Exercise material —
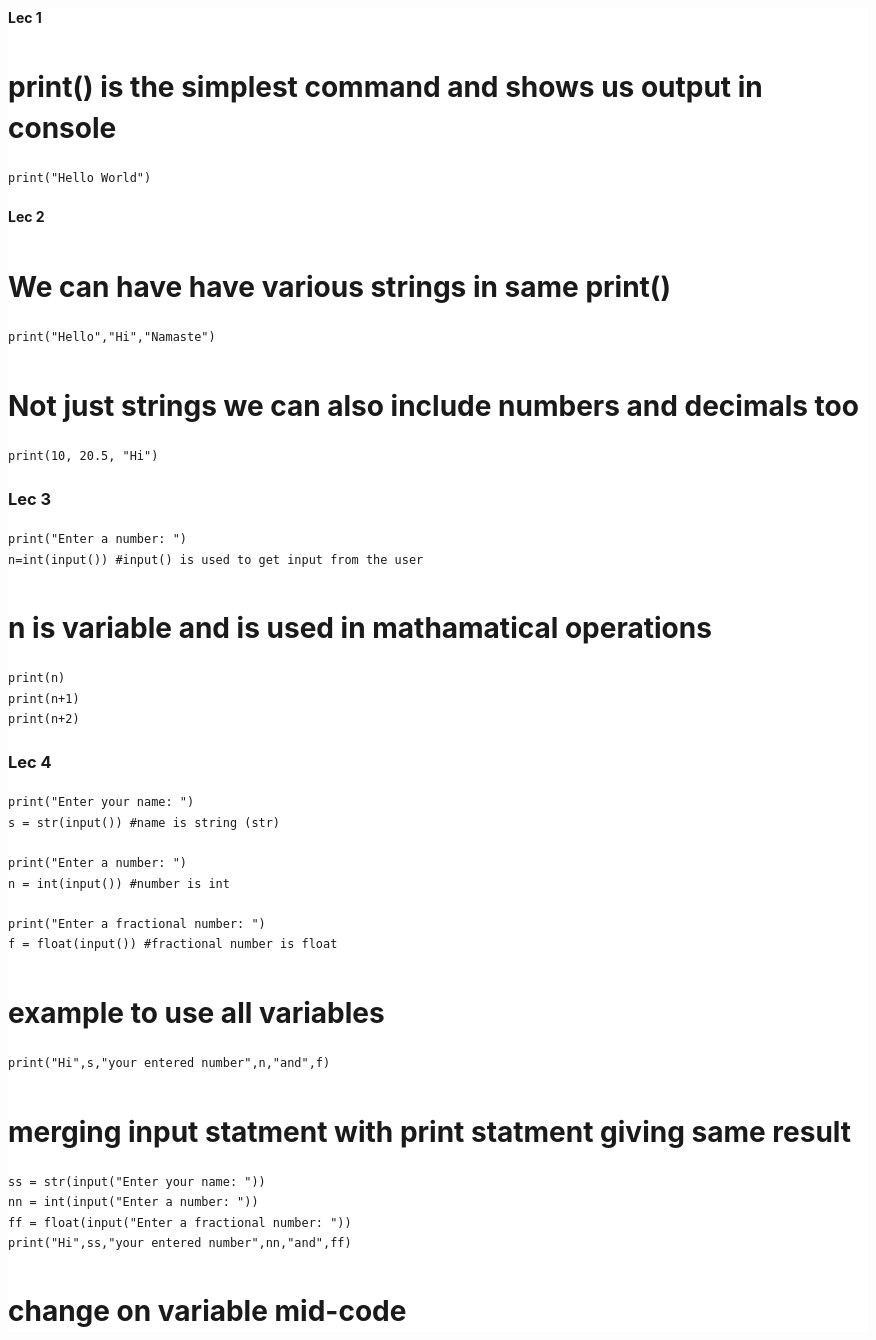 #### Lec 1

# print() is the simplest command and shows us output in console
```
print("Hello World")
```

#### Lec 2

# We can have have various strings in same print()
```
print("Hello","Hi","Namaste")
```
# Not just strings we can also include numbers and decimals too
```
print(10, 20.5, "Hi")
```

### Lec 3
```
print("Enter a number: ")
n=int(input()) #input() is used to get input from the user
```
# n is variable and is used in mathamatical operations
```
print(n)
print(n+1)
print(n+2)
```

### Lec 4
```
print("Enter your name: ")
s = str(input()) #name is string (str)

print("Enter a number: ")
n = int(input()) #number is int

print("Enter a fractional number: ")
f = float(input()) #fractional number is float
```
# example to use all variables
```
print("Hi",s,"your entered number",n,"and",f)
```
# merging input statment with print statment giving same result
```
ss = str(input("Enter your name: "))
nn = int(input("Enter a number: "))
ff = float(input("Enter a fractional number: "))
print("Hi",ss,"your entered number",nn,"and",ff)
```
# change on variable mid-code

What the task asks — Filter the lines above so that only those with the string "your" remain, then copy them.

Response area —
print("Enter your name: ")
print("Hi",s,"your entered number",n,"and",f)
ss = str(input("Enter your name: "))
print("Hi",ss,"your entered number",nn,"and",ff)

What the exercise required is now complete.